BLS stays opt-in (zero pubkey = operator skips BLS, no penalty). RFQ paths (createServiceFromQuotes, extendServiceFromQuotes) are unchanged.

Why each change is correct

Unified approveService(ApprovalParams)

The problem. Five entrypoints, each duplicating the auth gates inline, each adding selector overhead. Adding any new optional field (e.g., a future per-job pricing override) doubles the matrix again. Reviewing the matrix is hard because each variant slightly reorders auth/validate/write.

The fix. One entrypoint, ApprovalParams struct with optional fields. Empty/zero = opt-out:

Field Empty/zero meaning
securityCommitments == [] No per-asset commitment supplied. Acceptable when request has no security requirements OR has only the protocol-default TNT requirement (auto-filled at min).
blsPubkey == [0,0,0,0] Operator does not register a BLS pubkey for this service. Cannot participate in aggregated job-result signing. No exclusion, no penalty.
teeCommitments == [] Operator does not bind to a TEE attestation profile for this approval.

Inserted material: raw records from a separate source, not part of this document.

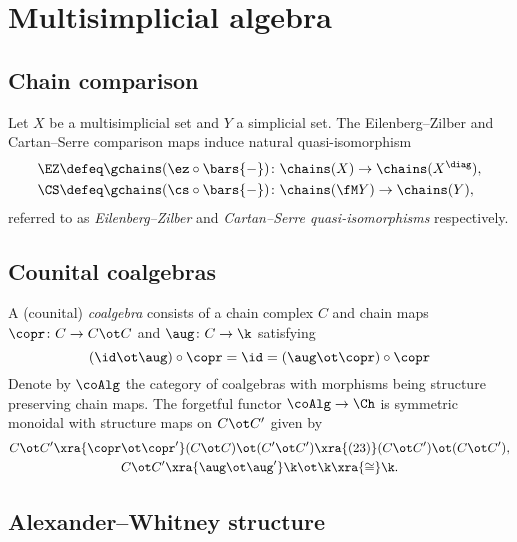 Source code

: 
\section{Multisimplicial algebra}

\subsection{Chain comparison} \label{ss:comparison chain maps}

Let $X$ be a multisimplicial set and $Y$ a simplicial set.
The Eilenberg--Zilber and Cartan--Serre comparison maps induce natural quasi-isomorphism
\[
\begin{split}
	\EZ \defeq \gchains(\ez \circ \bars{-}) &\colon \chains(X) \to \chains(X^{\diag}), \\
	\CS \defeq \gchains(\cs \circ \bars{-}) &\colon \chains(\fM Y) \to \chains(Y), \\
\end{split}
\]
referred to as \textit{Eilenberg--Zilber} and \textit{Cartan--Serre quasi-isomorphisms} respectively.

\subsection{Counital coalgebras} \label{ss:coalgebras}

A (counital) \textit{coalgebra} consists of a chain complex $C$ and chain maps $\copr \colon C \to C \ot C$ and $\aug \colon C \to \k$ satisfying
\[
(\id \ot \aug) \circ \copr =
\id =
(\aug \ot \copr) \circ \copr
\]
Denote by $\coAlg$ the category of coalgebras with morphisms being structure preserving chain maps.
The forgetful functor $\coAlg \to \Ch$ is symmetric monoidal with structure maps on $C \ot C^\prime$ given by
\begin{gather*}
	C \ot C^\prime \xra{\copr \ot \copr^\prime}
	(C \ot C) \ot (C^\prime \ot C^\prime) \xra{(23)}
	(C \ot C^\prime) \ot (C \ot C^\prime), \\
	C \ot C^\prime \xra{\aug \ot \aug^\prime}
	\k \ot \k \xra{\cong} \k.
\end{gather*}

\subsection{Alexander--Whitney structure} \label{ss:alexander-whitney coalgebras}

Order of operations (fail-fast, validate-before-write):

1. _requireApprovingOperator              auth gate, no SSTORE
2. validate security commitments OR       
   auto-fill default TNT                  pure validation
3. validate TEE commitments + compute     pure validation + memory keccak
   keccak root
4. BLS proof-of-possession verify         pure validation
5. SSTORE                                 commits / TEE root / BLS pubkey
6. Mark approved, emit, manager hook,     
   activate-if-threshold                  

Unauthorized callers never reach an SSTORE — they revert at step 1 with Unauthorized. Misshapen TEE / BLS / commitment payloads revert at steps 2–4 before writing.

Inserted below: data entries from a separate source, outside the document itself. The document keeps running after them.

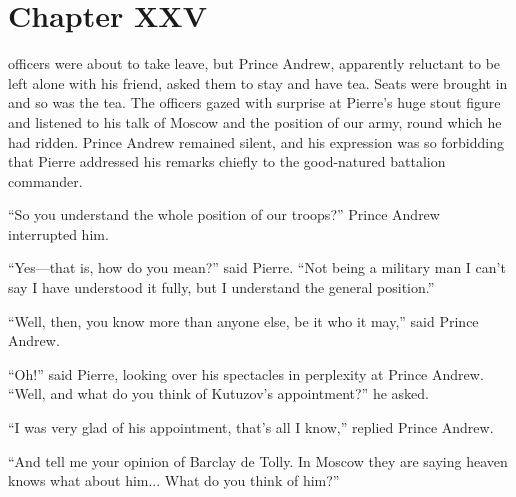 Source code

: 
\chapter*{Chapter XXV} \ifaudio {}
\fi

 officers were about to take leave, but Prince Andrew,
apparently reluctant to be left alone with his friend, asked them
to stay and have tea. Seats were brought in and so was the
tea. The officers gazed with surprise at Pierre's huge stout
figure and listened to his talk of Moscow and the position of our
army, round which he had ridden. Prince Andrew remained silent,
and his expression was so forbidding that Pierre addressed his
remarks chiefly to the good-natured battalion commander.

``So you understand the whole position of our troops?'' Prince
Andrew interrupted him.

``Yes---that is, how do you mean?'' said Pierre. ``Not being a
military man I can't say I have understood it fully, but I
understand the general position.''

``Well, then, you know more than anyone else, be it who it may,''
said Prince Andrew.

``Oh!'' said Pierre, looking over his spectacles in perplexity at
Prince Andrew. ``Well, and what do you think of Kutuzov's
appointment?'' he asked.

``I was very glad of his appointment, that's all I know,''
replied Prince Andrew.

``And tell me your opinion of Barclay de Tolly. In Moscow they
are saying heaven knows what about him... What do you think of
him?''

TEE commitment-root storage

The problem. Audit on PR #117 flagged this as a HIGH operator-economics concern: with MAX_TEE_COMMITMENTS_PER_OPERATOR = 8 and N operators, the activator pays N × 8 × 3 cold SSTOREs (~480K gas/operator). At 10 operators × 8 commits, activation cost approaches 5M gas. At 20+, the activation tx exceeds the block gas limit and the service stalls in pending state forever.

The fix. Store one bytes32 per (requestId, operator) and per (serviceId, operator) instead of a dynamic array. The root is keccak256(abi.encode(commitments)). The full commitment array is emitted in TeeCommitmentsRecorded for indexers; slashers reconstruct from event logs and verify keccak match.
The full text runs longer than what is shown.